▶ WHAT YOU WILL DO
The lines to copy are those holding the string "techniques" in the entries below.

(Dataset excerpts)

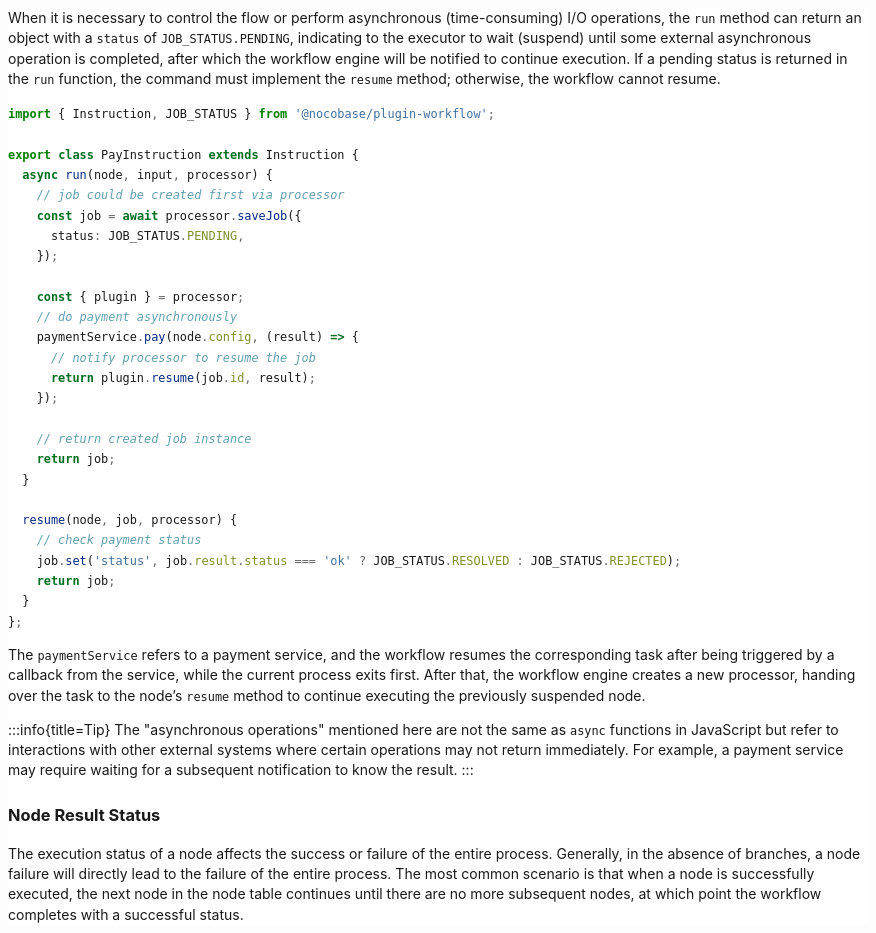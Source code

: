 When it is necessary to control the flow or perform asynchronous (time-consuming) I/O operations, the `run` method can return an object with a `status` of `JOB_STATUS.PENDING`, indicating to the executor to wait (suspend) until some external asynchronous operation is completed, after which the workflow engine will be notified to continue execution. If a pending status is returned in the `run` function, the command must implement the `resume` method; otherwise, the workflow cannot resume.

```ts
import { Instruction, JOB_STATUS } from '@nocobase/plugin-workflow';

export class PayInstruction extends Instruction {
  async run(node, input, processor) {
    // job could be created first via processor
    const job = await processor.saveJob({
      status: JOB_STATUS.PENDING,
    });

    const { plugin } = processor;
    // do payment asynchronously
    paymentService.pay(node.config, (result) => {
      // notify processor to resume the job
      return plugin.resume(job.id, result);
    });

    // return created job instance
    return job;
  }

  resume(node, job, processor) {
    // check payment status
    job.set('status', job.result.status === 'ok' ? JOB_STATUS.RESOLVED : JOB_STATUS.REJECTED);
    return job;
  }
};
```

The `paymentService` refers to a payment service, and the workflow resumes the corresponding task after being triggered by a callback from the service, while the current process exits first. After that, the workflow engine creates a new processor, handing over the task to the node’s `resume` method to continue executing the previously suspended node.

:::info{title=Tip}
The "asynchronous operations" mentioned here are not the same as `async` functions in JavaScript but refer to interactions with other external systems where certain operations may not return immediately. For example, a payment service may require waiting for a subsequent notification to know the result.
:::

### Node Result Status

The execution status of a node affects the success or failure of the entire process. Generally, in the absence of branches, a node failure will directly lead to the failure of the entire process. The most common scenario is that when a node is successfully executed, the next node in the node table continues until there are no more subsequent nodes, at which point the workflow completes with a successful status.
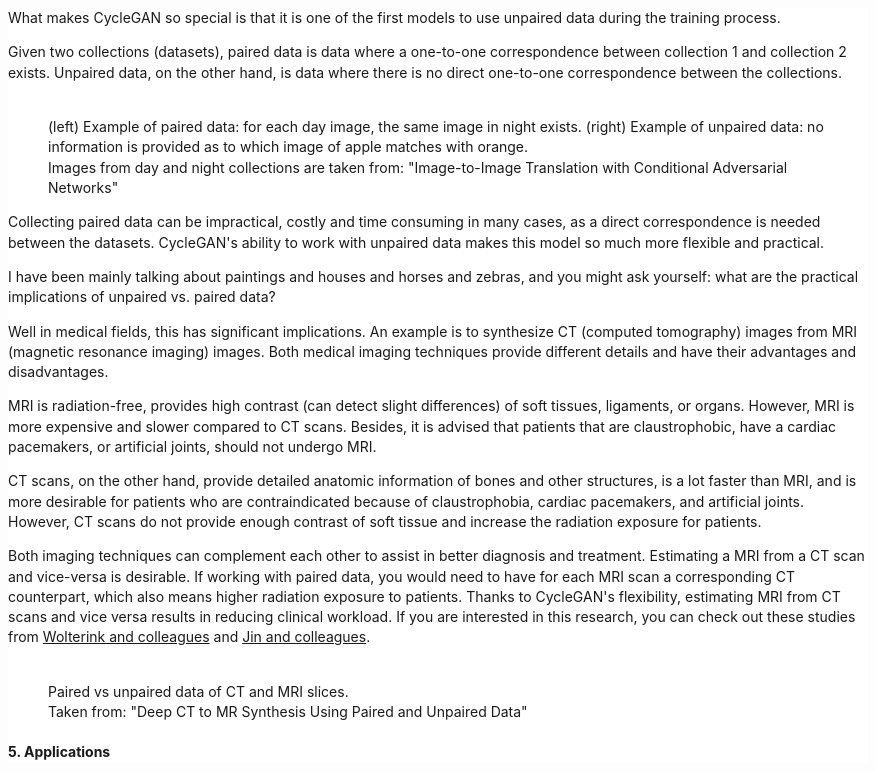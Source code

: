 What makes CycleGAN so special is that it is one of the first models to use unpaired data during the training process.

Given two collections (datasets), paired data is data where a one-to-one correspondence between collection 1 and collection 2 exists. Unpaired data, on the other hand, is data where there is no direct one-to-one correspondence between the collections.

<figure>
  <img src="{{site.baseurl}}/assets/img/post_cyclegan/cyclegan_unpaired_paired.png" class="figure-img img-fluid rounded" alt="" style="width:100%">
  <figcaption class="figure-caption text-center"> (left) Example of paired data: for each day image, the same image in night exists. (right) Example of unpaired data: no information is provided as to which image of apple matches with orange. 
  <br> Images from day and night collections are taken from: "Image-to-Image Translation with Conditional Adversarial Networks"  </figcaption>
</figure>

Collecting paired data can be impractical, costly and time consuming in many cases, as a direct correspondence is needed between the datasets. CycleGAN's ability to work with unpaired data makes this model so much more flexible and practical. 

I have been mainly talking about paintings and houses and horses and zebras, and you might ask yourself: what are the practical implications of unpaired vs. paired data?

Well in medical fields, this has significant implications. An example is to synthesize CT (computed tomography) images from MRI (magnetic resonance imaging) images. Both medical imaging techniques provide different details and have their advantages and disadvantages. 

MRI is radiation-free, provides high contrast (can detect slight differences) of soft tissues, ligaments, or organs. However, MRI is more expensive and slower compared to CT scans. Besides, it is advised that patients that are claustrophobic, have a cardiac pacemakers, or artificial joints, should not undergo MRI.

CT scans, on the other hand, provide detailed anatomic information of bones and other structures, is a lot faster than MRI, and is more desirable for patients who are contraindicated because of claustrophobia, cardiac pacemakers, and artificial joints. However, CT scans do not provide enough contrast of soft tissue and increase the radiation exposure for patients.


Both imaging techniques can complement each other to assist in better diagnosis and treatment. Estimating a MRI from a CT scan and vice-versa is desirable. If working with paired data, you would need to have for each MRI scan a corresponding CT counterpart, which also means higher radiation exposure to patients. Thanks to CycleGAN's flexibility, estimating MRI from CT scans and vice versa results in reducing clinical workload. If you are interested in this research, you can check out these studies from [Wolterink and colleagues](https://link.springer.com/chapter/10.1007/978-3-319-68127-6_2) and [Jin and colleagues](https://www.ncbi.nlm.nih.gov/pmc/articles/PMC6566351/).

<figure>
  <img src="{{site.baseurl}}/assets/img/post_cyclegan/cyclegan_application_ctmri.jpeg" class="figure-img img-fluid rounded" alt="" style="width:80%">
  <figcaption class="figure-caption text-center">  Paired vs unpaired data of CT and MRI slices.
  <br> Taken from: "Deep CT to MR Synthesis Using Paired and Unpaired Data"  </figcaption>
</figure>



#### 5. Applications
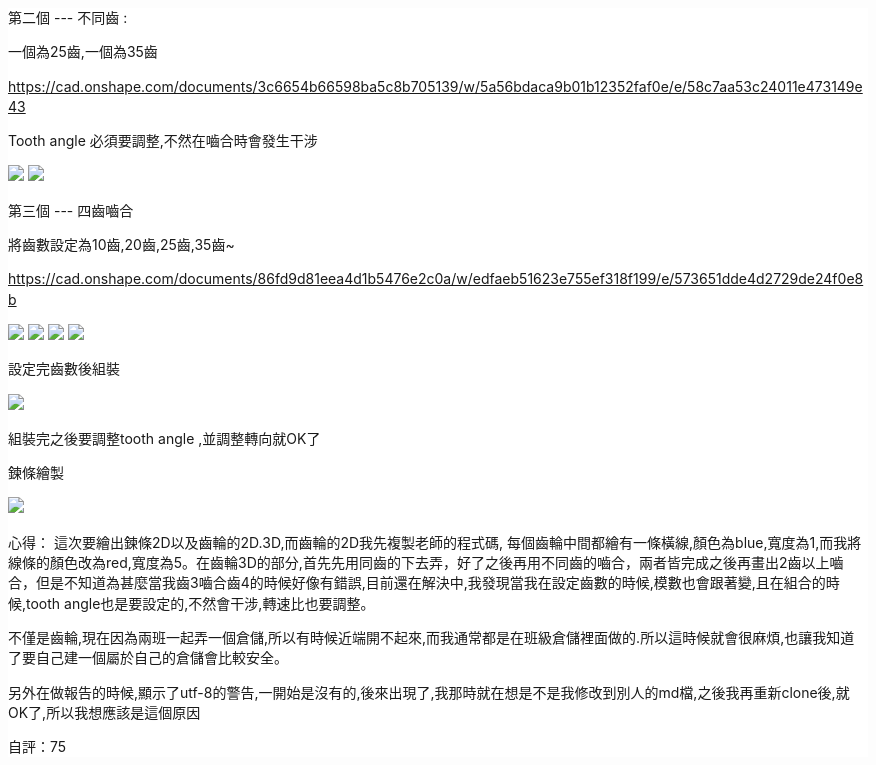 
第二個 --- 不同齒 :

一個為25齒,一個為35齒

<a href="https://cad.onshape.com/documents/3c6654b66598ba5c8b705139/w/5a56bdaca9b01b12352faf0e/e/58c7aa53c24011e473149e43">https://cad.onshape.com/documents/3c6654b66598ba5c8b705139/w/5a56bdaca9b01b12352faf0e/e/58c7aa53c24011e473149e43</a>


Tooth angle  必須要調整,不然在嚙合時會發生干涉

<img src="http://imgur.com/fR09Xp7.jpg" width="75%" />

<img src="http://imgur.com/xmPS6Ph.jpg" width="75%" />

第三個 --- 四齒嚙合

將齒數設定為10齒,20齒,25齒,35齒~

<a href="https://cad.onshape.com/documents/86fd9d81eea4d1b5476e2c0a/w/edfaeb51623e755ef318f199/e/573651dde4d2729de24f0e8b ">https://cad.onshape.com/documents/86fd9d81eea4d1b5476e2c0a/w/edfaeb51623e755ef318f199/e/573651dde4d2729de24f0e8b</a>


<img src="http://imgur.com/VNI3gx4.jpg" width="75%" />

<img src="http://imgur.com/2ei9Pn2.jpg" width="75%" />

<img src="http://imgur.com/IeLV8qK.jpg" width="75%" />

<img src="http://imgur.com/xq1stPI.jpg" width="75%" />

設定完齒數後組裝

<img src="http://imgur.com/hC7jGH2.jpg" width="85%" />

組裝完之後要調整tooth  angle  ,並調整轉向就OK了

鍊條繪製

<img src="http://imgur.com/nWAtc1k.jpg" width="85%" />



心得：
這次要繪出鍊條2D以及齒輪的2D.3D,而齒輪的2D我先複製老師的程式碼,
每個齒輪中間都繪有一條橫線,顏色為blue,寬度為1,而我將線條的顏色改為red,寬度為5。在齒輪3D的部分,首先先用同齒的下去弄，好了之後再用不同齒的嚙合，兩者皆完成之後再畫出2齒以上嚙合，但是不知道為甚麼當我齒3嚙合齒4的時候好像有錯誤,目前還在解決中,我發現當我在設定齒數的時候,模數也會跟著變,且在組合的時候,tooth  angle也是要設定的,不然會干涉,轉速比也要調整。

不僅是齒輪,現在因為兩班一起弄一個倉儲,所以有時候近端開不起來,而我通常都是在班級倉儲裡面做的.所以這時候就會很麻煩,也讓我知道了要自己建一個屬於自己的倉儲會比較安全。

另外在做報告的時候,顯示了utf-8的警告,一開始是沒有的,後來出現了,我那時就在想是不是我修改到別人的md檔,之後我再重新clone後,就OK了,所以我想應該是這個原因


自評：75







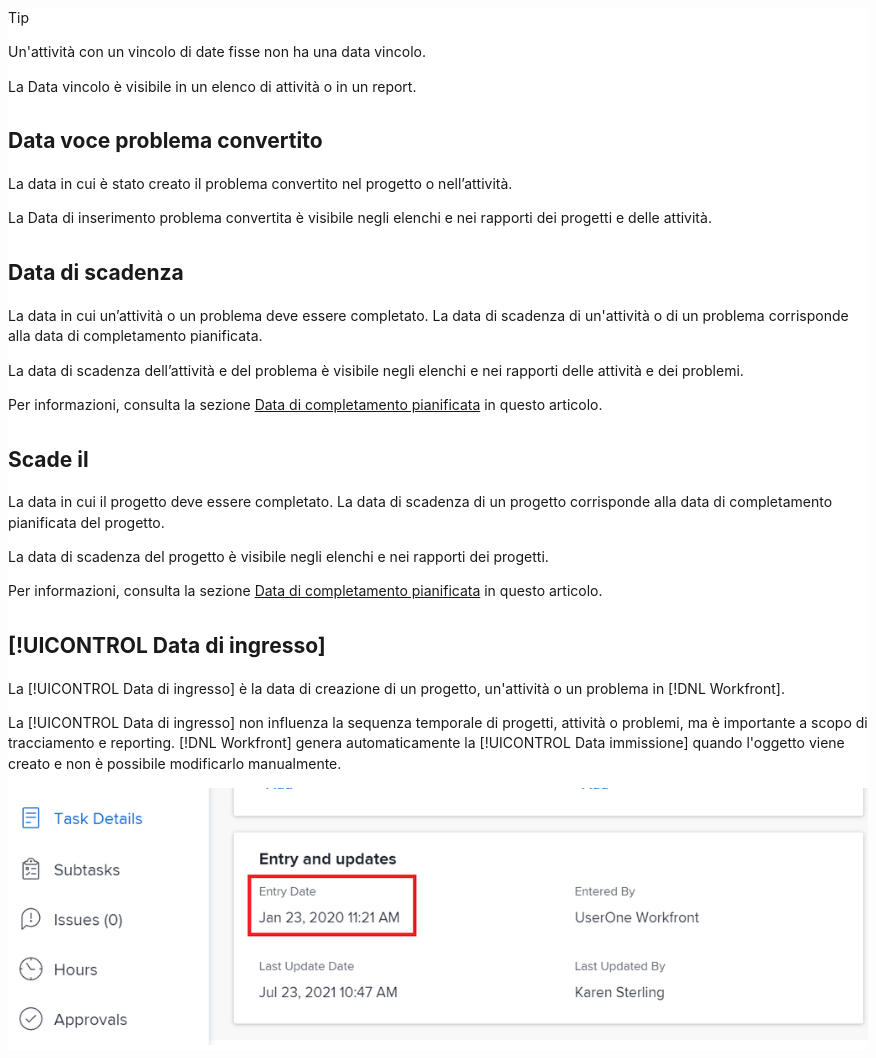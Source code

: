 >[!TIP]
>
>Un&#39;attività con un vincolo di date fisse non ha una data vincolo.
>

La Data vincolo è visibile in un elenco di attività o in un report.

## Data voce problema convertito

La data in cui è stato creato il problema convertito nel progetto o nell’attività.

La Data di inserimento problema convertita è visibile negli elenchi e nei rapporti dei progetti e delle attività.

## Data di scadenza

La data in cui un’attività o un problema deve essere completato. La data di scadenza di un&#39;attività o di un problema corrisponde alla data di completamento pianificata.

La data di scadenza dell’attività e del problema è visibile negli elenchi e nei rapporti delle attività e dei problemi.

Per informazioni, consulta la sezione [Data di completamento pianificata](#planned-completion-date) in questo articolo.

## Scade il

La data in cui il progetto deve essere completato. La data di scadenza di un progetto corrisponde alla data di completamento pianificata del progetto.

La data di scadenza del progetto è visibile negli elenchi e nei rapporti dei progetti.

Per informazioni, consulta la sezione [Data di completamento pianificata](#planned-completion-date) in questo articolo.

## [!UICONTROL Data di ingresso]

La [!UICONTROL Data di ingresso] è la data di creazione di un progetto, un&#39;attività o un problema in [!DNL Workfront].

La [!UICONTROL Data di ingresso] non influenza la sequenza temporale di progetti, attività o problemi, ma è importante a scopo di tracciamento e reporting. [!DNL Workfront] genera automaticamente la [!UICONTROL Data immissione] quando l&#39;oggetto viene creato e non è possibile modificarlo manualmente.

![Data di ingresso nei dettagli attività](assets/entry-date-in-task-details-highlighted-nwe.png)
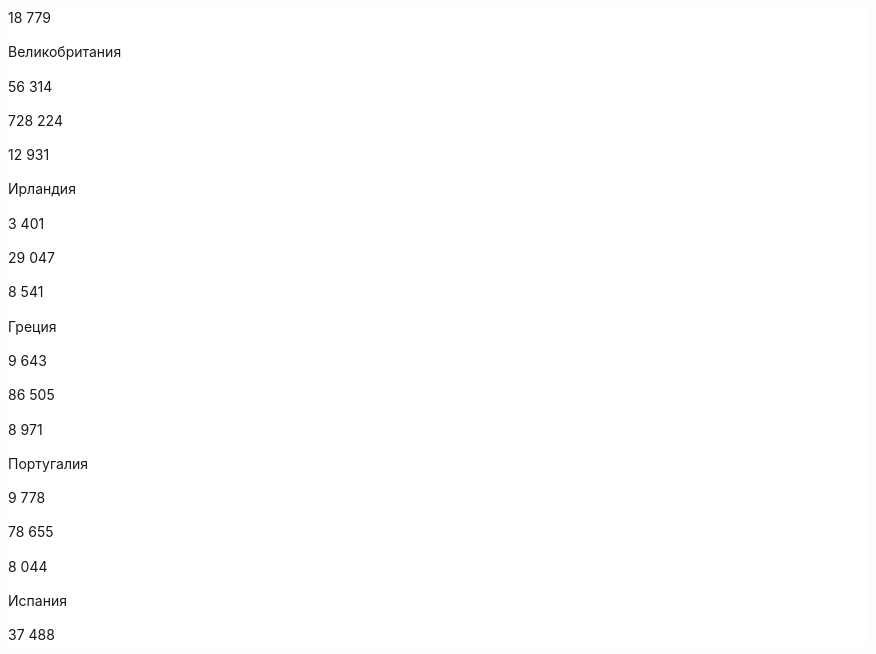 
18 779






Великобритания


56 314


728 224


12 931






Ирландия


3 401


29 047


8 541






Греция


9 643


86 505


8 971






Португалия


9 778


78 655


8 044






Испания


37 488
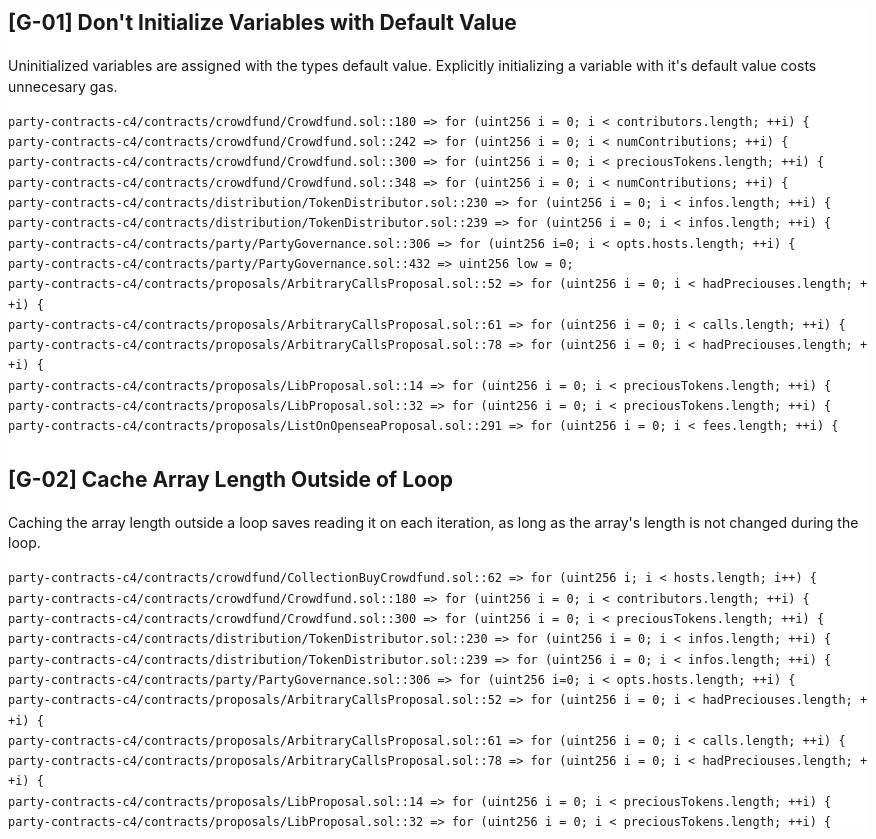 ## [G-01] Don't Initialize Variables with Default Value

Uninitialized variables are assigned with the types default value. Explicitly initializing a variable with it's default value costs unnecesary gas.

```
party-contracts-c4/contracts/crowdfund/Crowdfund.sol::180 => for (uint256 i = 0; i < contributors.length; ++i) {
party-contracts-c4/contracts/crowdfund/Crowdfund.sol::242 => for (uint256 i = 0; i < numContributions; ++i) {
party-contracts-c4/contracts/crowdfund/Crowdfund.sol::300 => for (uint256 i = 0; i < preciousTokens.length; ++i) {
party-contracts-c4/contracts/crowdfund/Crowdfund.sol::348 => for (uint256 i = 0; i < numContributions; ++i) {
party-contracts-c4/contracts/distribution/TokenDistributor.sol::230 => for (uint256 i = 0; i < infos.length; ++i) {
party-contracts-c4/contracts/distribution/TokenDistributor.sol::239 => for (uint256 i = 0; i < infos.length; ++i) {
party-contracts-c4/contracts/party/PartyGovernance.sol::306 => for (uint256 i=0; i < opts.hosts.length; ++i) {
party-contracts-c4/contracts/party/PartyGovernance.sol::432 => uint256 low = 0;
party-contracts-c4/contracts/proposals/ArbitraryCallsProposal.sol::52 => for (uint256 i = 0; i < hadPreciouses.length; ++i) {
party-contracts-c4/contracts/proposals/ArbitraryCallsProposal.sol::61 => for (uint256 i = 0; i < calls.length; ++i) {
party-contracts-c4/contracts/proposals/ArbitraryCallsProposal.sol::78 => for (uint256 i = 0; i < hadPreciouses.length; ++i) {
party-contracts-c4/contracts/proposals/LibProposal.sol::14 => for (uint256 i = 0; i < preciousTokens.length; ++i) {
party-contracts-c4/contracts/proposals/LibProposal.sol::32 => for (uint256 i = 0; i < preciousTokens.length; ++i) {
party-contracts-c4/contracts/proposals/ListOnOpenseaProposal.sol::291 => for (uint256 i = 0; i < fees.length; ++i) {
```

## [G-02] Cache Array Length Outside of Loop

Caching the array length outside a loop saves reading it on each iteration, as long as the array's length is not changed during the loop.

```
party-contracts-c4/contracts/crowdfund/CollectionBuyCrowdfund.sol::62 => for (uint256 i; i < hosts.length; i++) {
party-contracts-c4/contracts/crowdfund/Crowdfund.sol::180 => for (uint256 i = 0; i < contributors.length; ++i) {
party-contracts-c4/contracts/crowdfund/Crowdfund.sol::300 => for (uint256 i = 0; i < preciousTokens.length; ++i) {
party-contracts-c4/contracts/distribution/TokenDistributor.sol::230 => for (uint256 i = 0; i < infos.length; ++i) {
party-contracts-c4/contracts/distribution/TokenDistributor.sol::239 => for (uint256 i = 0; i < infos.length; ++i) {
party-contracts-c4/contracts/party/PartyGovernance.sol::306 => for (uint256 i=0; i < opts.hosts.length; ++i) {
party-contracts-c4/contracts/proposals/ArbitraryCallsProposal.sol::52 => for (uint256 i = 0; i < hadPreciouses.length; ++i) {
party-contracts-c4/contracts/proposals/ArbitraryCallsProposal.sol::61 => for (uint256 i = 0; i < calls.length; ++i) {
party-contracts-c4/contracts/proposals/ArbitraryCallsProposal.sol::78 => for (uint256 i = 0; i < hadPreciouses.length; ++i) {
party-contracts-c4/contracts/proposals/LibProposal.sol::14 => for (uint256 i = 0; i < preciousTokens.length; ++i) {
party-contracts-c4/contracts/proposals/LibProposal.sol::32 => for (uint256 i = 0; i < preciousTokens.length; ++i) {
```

▶ EXERCISE SOLUTION
Well in medical fields, this has significant implications. An example is to synthesize CT (computed tomography) images from MRI (magnetic resonance imaging) images. Both medical imaging techniques provide different details and have their advantages and disadvantages. 
Both imaging techniques can complement each other to assist in better diagnosis and treatment. Estimating a MRI from a CT scan and vice-versa is desirable. If working with paired data, you would need to have for each MRI scan a corresponding CT counterpart, which also means higher radiation exposure to patients. Thanks to CycleGAN's flexibility, estimating MRI from CT scans and vice versa results in reducing clinical workload. If you are interested in this research, you can check out these studies from [Wolterink and colleagues](https://link.springer.com/chapter/10.1007/978-3-319-68127-6_2) and [Jin and colleagues](https://www.ncbi.nlm.nih.gov/pmc/articles/PMC6566351/).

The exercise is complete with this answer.